• Goal of the exercise
Repeat only these lines, exactly: the first line of the data, the line containing "1. **Native Terraform**: Uses", and every line between them. Pictures stay out.

══════

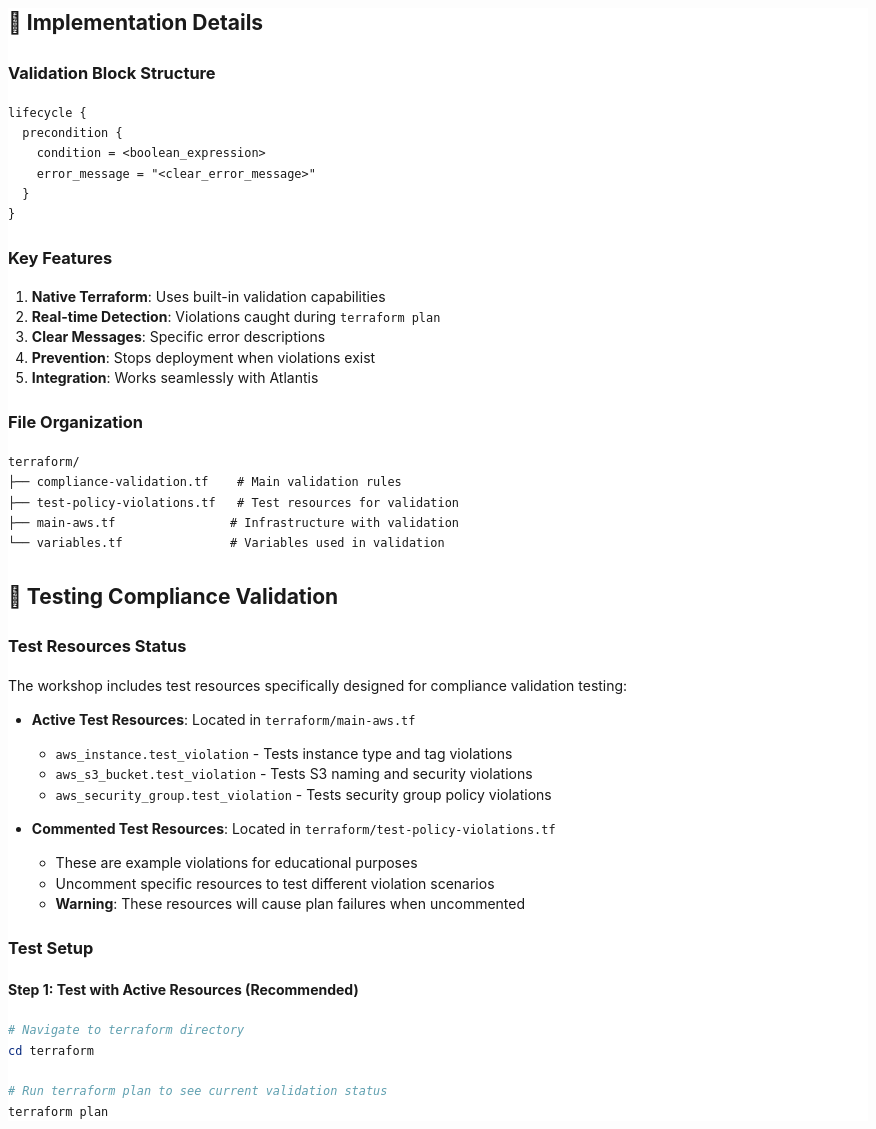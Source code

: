 ## 🔧 Implementation Details

### Validation Block Structure

```hcl
lifecycle {
  precondition {
    condition = <boolean_expression>
    error_message = "<clear_error_message>"
  }
}
```

### Key Features

1. **Native Terraform**: Uses built-in validation capabilities
2. **Real-time Detection**: Violations caught during `terraform plan`
3. **Clear Messages**: Specific error descriptions
4. **Prevention**: Stops deployment when violations exist
5. **Integration**: Works seamlessly with Atlantis

### File Organization

```
terraform/
├── compliance-validation.tf    # Main validation rules
├── test-policy-violations.tf   # Test resources for validation
├── main-aws.tf                # Infrastructure with validation
└── variables.tf               # Variables used in validation
```

## 🧪 Testing Compliance Validation

### Test Resources Status

The workshop includes test resources specifically designed for compliance validation testing:

-   **Active Test Resources**: Located in `terraform/main-aws.tf`

    -   `aws_instance.test_violation` - Tests instance type and tag violations
    -   `aws_s3_bucket.test_violation` - Tests S3 naming and security violations
    -   `aws_security_group.test_violation` - Tests security group policy violations

-   **Commented Test Resources**: Located in `terraform/test-policy-violations.tf`
    -   These are example violations for educational purposes
    -   Uncomment specific resources to test different violation scenarios
    -   **Warning**: These resources will cause plan failures when uncommented

### Test Setup

#### Step 1: Test with Active Resources (Recommended)

```powershell
# Navigate to terraform directory
cd terraform

# Run terraform plan to see current validation status
terraform plan
```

══════

• Task solution
Source code

: ## 🔧 Implementation Details

### Validation Block Structure

```hcl
lifecycle {
  precondition {
    condition = <boolean_expression>
    error_message = "<clear_error_message>"
  }
}
```

### Key Features

1. **Native Terraform**: Uses built-in validation capabilities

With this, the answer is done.